Selon les observations de ces derniers temps, le groupe des banques commerciales d'État a annoncé une forte augmentation des taux d'intérêt des prêts immobiliers à un niveau comparable à celui des banques commerciales par actions privées (jusqu'à près de 14 à 15% par an).
Cette mesure vise à mettre en œuvre les instructions de la Banque d'État sur le contrôle du taux de croissance du crédit pour le secteur immobilier en 2026 qui ne dépasse pas le taux de croissance du crédit global.
En 2025, le crédit de l'ensemble du système a augmenté de plus de 19%, tandis que le crédit immobilier commercial a augmenté de 28%. Le crédit immobilier augmente rapidement et représente une part importante de l'économie, mais est principalement injecté dans des projets de logements haut de gamme, ce qui entraîne de nombreux risques tant pour les banques que pour les promoteurs immobiliers.
Les experts mettent constamment en garde contre les risques de liquidité, les déséquilibres des flux de capitaux et les créances douteuses si le crédit continue de dérailler, si les taux d'intérêt augmentent et si la liquidité diminue. Par conséquent, il est nécessaire de freiner l'augmentation du crédit immobilier.

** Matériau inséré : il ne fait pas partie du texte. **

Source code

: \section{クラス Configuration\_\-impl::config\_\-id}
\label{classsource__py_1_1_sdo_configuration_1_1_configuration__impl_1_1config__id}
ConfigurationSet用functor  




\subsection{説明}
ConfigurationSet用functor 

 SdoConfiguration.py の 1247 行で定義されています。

Cependant, l'histoire principale de ce groupe d'entreprises immobilières est qu'ils sont confrontés à un vide de capital important et à long terme, et qu'il n'existe toujours pas de canal alternatif au crédit à moyen et long terme. Par conséquent, la limitation du crédit dans les temps à venir placera l'immobilier dans une situation difficile.

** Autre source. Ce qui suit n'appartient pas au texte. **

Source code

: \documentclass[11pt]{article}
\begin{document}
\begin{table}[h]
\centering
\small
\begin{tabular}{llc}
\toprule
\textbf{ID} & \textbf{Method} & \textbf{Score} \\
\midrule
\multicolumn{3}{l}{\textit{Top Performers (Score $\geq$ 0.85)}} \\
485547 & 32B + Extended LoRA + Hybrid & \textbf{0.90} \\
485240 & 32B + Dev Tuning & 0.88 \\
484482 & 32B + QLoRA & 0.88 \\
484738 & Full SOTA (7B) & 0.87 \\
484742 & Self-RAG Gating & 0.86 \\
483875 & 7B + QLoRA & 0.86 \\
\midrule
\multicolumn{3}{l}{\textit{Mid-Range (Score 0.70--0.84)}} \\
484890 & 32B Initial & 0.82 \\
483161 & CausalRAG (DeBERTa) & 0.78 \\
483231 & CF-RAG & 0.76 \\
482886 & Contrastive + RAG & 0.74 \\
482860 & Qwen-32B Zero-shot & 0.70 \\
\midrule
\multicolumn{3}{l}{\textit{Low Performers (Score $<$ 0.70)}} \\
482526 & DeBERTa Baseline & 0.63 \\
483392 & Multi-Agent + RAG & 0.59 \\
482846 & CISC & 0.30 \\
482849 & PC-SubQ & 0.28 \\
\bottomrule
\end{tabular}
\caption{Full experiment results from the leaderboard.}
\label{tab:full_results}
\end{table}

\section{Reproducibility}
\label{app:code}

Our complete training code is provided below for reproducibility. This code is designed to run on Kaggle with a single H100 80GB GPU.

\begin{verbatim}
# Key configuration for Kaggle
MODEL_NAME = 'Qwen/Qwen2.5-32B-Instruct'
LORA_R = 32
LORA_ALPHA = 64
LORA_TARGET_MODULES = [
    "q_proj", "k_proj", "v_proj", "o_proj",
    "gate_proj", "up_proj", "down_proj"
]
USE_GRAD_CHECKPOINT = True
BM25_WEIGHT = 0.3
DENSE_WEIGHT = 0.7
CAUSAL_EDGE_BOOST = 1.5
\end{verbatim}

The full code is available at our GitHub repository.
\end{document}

Le groupe de recherche de la société de valeurs mobilières VCB (VCBS) a déclaré que 2026 sera une année de différenciation entre les marchés, les segments et les entreprises immobilières. Parmi ceux-ci, l'environnement de crédit et les taux d'intérêt pourraient être des facteurs ayant un impact important sur le marché immobilier.
Selon VCBS, le crédit immobilier maintient une tendance à la hausse alors que de nombreux projets entrent dans la phase d'ouverture à la vente et accélèrent les progrès de la construction, augmentant ainsi la demande de capital à moyen et long terme. Cependant, cette unité estime que l'accès au capital de crédit du secteur immobilier sera moins favorable qu'en 2025.
Outre les taux d'intérêt, VCBS estime que les investisseurs doivent également faire face à la pression croissante de l'échéance des obligations d'entreprises au deuxième et au quatrième trimestre 2026. La capacité des entreprises à accéder à de nouvelles sources de capitaux, notamment l'émission d'obligations et les prêts de crédit, devrait continuer à être étroitement contrôlée, tant en termes de conditions d'émission que de coûts de capital. Parmi celles-ci, les entreprises ayant une faible capacité financière, un effet de levier élevé et un portefeuille de projets peu liquide seront confrontées à un risque de refinancement plus important.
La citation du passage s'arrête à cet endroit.